Today was Valentine’s Day, and as someone who has been writing for the web for almost a decade, I had planned to jump at the opportunity and write about all the things you can do to love your job or love your job again when you have fallen out of love with it. You see, professionals in the Middle East were quite clear about their feelings towards their work: 91.5% of them said that what they do adds purpose to their lives (as revealed in the Bayt.com 'Passion for Work in the Middle East and North Africa' poll, February 2016). Until today, I believed that loving what you do, and being good at it, were the secret to success. But after careful thought, I realized that there was another ingredient in the recipe for success.
A much more important ingredient, the father of all ingredients: resilience. Looking back at my life and career, and recalling the hardships I’d been through and the battles I’d fought, I realized that neither love nor talent had anything to do with my achievements. And no matter how I looked at it or thought about it, it always pointed towards one direction, and one direction only. Resilience. But what is resilience? Psychology Today defines resilience as:
“an ineffable quality that allows some people to be knocked down by life and come back stronger than ever.”
Did life ever knock you down? What did you do? How did you react? Did you run away? Did you give up? Did you fight? Is resilience an innate or acquired quality? The discussion among scholars is still ongoing, but I think it is innate. Stubborn children grow up more tenacious and persistent than others; they won’t take no as an answer, and will go the extra mile to run faster than anyone else or get a straight A’s bulletin or pass mathematics when mathematics isn’t really their thing.
Resilient adults are just stubborn children who have grown into stubborn adults and have learned that life isn’t a cause-effect equation. You don’t always get rewarded for putting the extra time or effort. Sometimes you get defeated or rejected. Sometimes you’re number 2, or 3 or 4. Sometimes you fail, no matter how hard you try. But resilient adults have also learned that it’s not about failing - we all fail at some point or another - it’s about getting back up when you fail. And this, my friends, is the secret to success. So how did I teach myself resilience? And how can you do it too? Here are a few tips to help you.
1. Look for the good. Think of it this way. If things don’t get tough, how will you ever know how to solve a problem or come up with a better solution or learn something about yourself or simply grow to the person you’re supposed to be? In Arabic, we say “Youm Lik Wa Youm Alik”, which literally translates to “a day for you and a day against you”. I know you’ve heard it a thousand times, but I’ll repeat it anyway: life does get better, and a bad day doesn’t equal a bad life. A bad day is simply an opportunity to learn and grow.

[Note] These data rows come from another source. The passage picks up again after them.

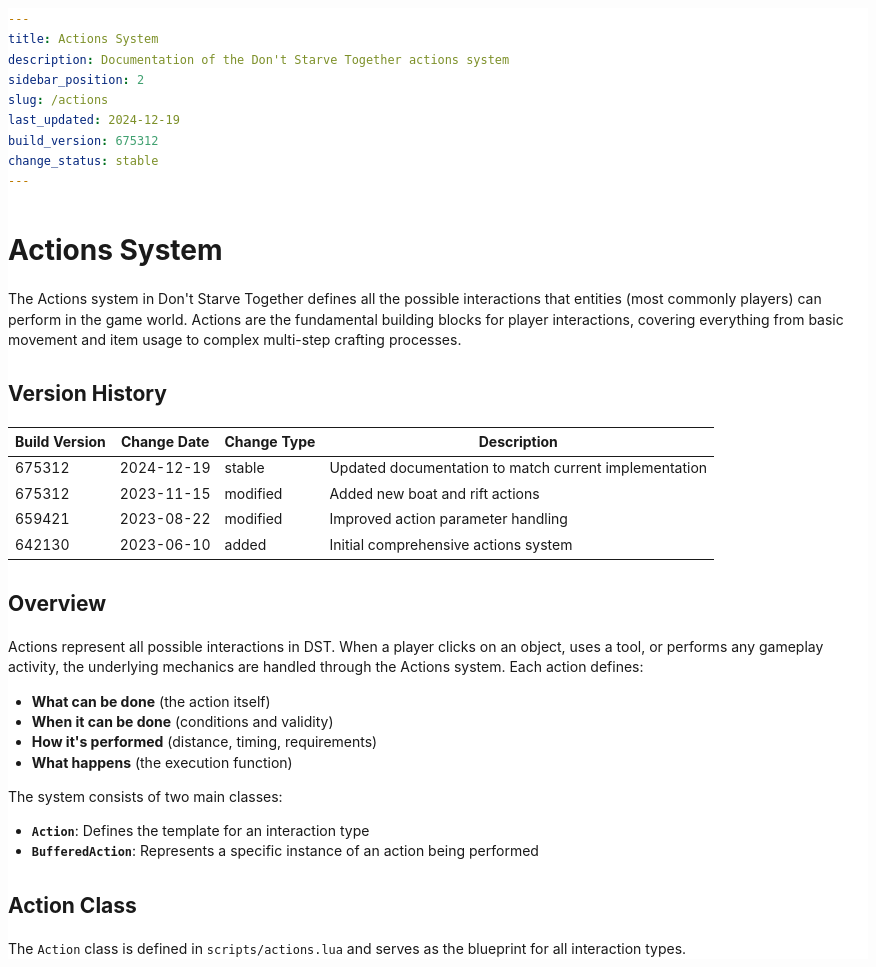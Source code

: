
 ```yaml
---
title: Actions System
description: Documentation of the Don't Starve Together actions system
sidebar_position: 2
slug: /actions
last_updated: 2024-12-19
build_version: 675312
change_status: stable
---
```


# Actions System

The Actions system in Don't Starve Together defines all the possible interactions that entities (most commonly players) can perform in the game world. Actions are the fundamental building blocks for player interactions, covering everything from basic movement and item usage to complex multi-step crafting processes.

## Version History

| Build Version | Change Date | Change Type | Description |
|---|----|----|----|
| 675312 | 2024-12-19 | stable | Updated documentation to match current implementation |
| 675312 | 2023-11-15 | modified | Added new boat and rift actions |
| 659421 | 2023-08-22 | modified | Improved action parameter handling |
| 642130 | 2023-06-10 | added | Initial comprehensive actions system |

## Overview

Actions represent all possible interactions in DST. When a player clicks on an object, uses a tool, or performs any gameplay activity, the underlying mechanics are handled through the Actions system. Each action defines:

- **What can be done** (the action itself)
- **When it can be done** (conditions and validity)
- **How it's performed** (distance, timing, requirements)
- **What happens** (the execution function)

The system consists of two main classes:
- **`Action`**: Defines the template for an interaction type
- **`BufferedAction`**: Represents a specific instance of an action being performed

## Action Class

The `Action` class is defined in `scripts/actions.lua` and serves as the blueprint for all interaction types.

2. Mistakes are lessons. Whoever tells you that people don’t change or that God doesn’t forgive, do yourself a favor and walk away. We all make mistakes, but the difference between us is that some of us admit their mistakes and learn from them, while others, well, turn a blind eye and live in denial or regret. Your mistakes are your lessons, so learn from them and move on.
3. Stories to tell your children. Now come on, if your life was all rainbows and butterflies, what stories would you tell your children? How will your son know how his father managed, in just five years, to move up the career ladder from a bank teller to a branch manager despite all the odds (bad boss, workplace politics, toxic environment)? How will your daughter know how her mother broke the glass ceiling and became her company’s first female CFO at just 32? Your hardships may sound unbearable now, but these are the stories that will give you the wisdom and will teach your children the true meaning of hard work and success.
4. Have a support network (or person). Tough times bring people together. They also uncover real intentions and separate those who truly love you from those who don’t. You can choose a person – a parent or sibling – or a group of friends who will have your back and offer you guidance in your times of need.
5. Flexibility is key. I won’t brag here, I am not the most flexible person on earth. I could give you excuses for all the times I refused to be more flexible; I could blame the stars for my rigidity, but the truth is, I learned flexibility the hard way. I also learned - after falling a thousand times - that life is tough when you’re not flexible enough. And the less flexible you are, the more life will knock you down. My advice to you? Say YES. Your boss needs you to manage a new project? Say YES. Your friend wants you to go out with them on a Tuesday evening? Say YES. Your little cousin needs help with her science project? Say YES. You won’t be able to overcome challenges and survive all the lemons that life throws at you until you say YES. YES. YES.